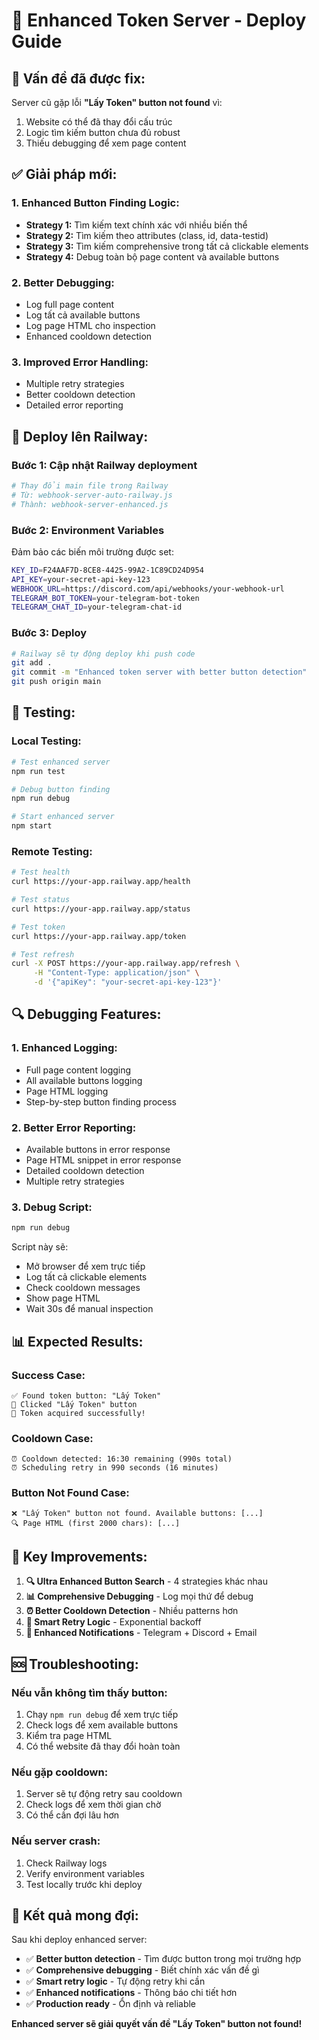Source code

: # 🚀 Enhanced Token Server - Deploy Guide

## 🔧 **Vấn đề đã được fix:**

Server cũ gặp lỗi **"Lấy Token" button not found** vì:
1. Website có thể đã thay đổi cấu trúc
2. Logic tìm kiếm button chưa đủ robust
3. Thiếu debugging để xem page content

## ✅ **Giải pháp mới:**

### **1. Enhanced Button Finding Logic:**
- **Strategy 1:** Tìm kiếm text chính xác với nhiều biến thể
- **Strategy 2:** Tìm kiếm theo attributes (class, id, data-testid)
- **Strategy 3:** Tìm kiếm comprehensive trong tất cả clickable elements
- **Strategy 4:** Debug toàn bộ page content và available buttons

### **2. Better Debugging:**
- Log full page content
- Log tất cả available buttons
- Log page HTML cho inspection
- Enhanced cooldown detection

### **3. Improved Error Handling:**
- Multiple retry strategies
- Better cooldown detection
- Detailed error reporting

## 🚀 **Deploy lên Railway:**

### **Bước 1: Cập nhật Railway deployment**
```bash
# Thay đổi main file trong Railway
# Từ: webhook-server-auto-railway.js
# Thành: webhook-server-enhanced.js
```

### **Bước 2: Environment Variables**
Đảm bảo các biến môi trường được set:
```bash
KEY_ID=F24AAF7D-8CE8-4425-99A2-1C89CD24D954
API_KEY=your-secret-api-key-123
WEBHOOK_URL=https://discord.com/api/webhooks/your-webhook-url
TELEGRAM_BOT_TOKEN=your-telegram-bot-token
TELEGRAM_CHAT_ID=your-telegram-chat-id
```

### **Bước 3: Deploy**
```bash
# Railway sẽ tự động deploy khi push code
git add .
git commit -m "Enhanced token server with better button detection"
git push origin main
```

## 🧪 **Testing:**

### **Local Testing:**
```bash
# Test enhanced server
npm run test

# Debug button finding
npm run debug

# Start enhanced server
npm start
```

### **Remote Testing:**
```bash
# Test health
curl https://your-app.railway.app/health

# Test status
curl https://your-app.railway.app/status

# Test token
curl https://your-app.railway.app/token

# Test refresh
curl -X POST https://your-app.railway.app/refresh \
     -H "Content-Type: application/json" \
     -d '{"apiKey": "your-secret-api-key-123"}'
```

## 🔍 **Debugging Features:**

### **1. Enhanced Logging:**
- Full page content logging
- All available buttons logging
- Page HTML logging
- Step-by-step button finding process

### **2. Better Error Reporting:**
- Available buttons in error response
- Page HTML snippet in error response
- Detailed cooldown detection
- Multiple retry strategies

### **3. Debug Script:**
```bash
npm run debug
```
Script này sẽ:
- Mở browser để xem trực tiếp
- Log tất cả clickable elements
- Check cooldown messages
- Show page HTML
- Wait 30s để manual inspection

## 📊 **Expected Results:**

### **Success Case:**
```
✅ Found token button: "Lấy Token"
🎯 Clicked "Lấy Token" button
🎉 Token acquired successfully!
```

### **Cooldown Case:**
```
⏰ Cooldown detected: 16:30 remaining (990s total)
⏰ Scheduling retry in 990 seconds (16 minutes)
```

### **Button Not Found Case:**
```
❌ "Lấy Token" button not found. Available buttons: [...]
🔍 Page HTML (first 2000 chars): [...]
```

## 🎯 **Key Improvements:**

1. **🔍 Ultra Enhanced Button Search** - 4 strategies khác nhau
2. **📊 Comprehensive Debugging** - Log mọi thứ để debug
3. **⏰ Better Cooldown Detection** - Nhiều patterns hơn
4. **🔄 Smart Retry Logic** - Exponential backoff
5. **📱 Enhanced Notifications** - Telegram + Discord + Email

## 🆘 **Troubleshooting:**

### **Nếu vẫn không tìm thấy button:**
1. Chạy `npm run debug` để xem trực tiếp
2. Check logs để xem available buttons
3. Kiểm tra page HTML
4. Có thể website đã thay đổi hoàn toàn

### **Nếu gặp cooldown:**
1. Server sẽ tự động retry sau cooldown
2. Check logs để xem thời gian chờ
3. Có thể cần đợi lâu hơn

### **Nếu server crash:**
1. Check Railway logs
2. Verify environment variables
3. Test locally trước khi deploy

## 🎉 **Kết quả mong đợi:**

Sau khi deploy enhanced server:
- ✅ **Better button detection** - Tìm được button trong mọi trường hợp
- ✅ **Comprehensive debugging** - Biết chính xác vấn đề gì
- ✅ **Smart retry logic** - Tự động retry khi cần
- ✅ **Enhanced notifications** - Thông báo chi tiết hơn
- ✅ **Production ready** - Ổn định và reliable

**Enhanced server sẽ giải quyết vấn đề "Lấy Token" button not found!**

******************************

◆ Description of the task:
The only reply wanted is the number of lines in the records above containing the word "động".

◆ Answer box:
3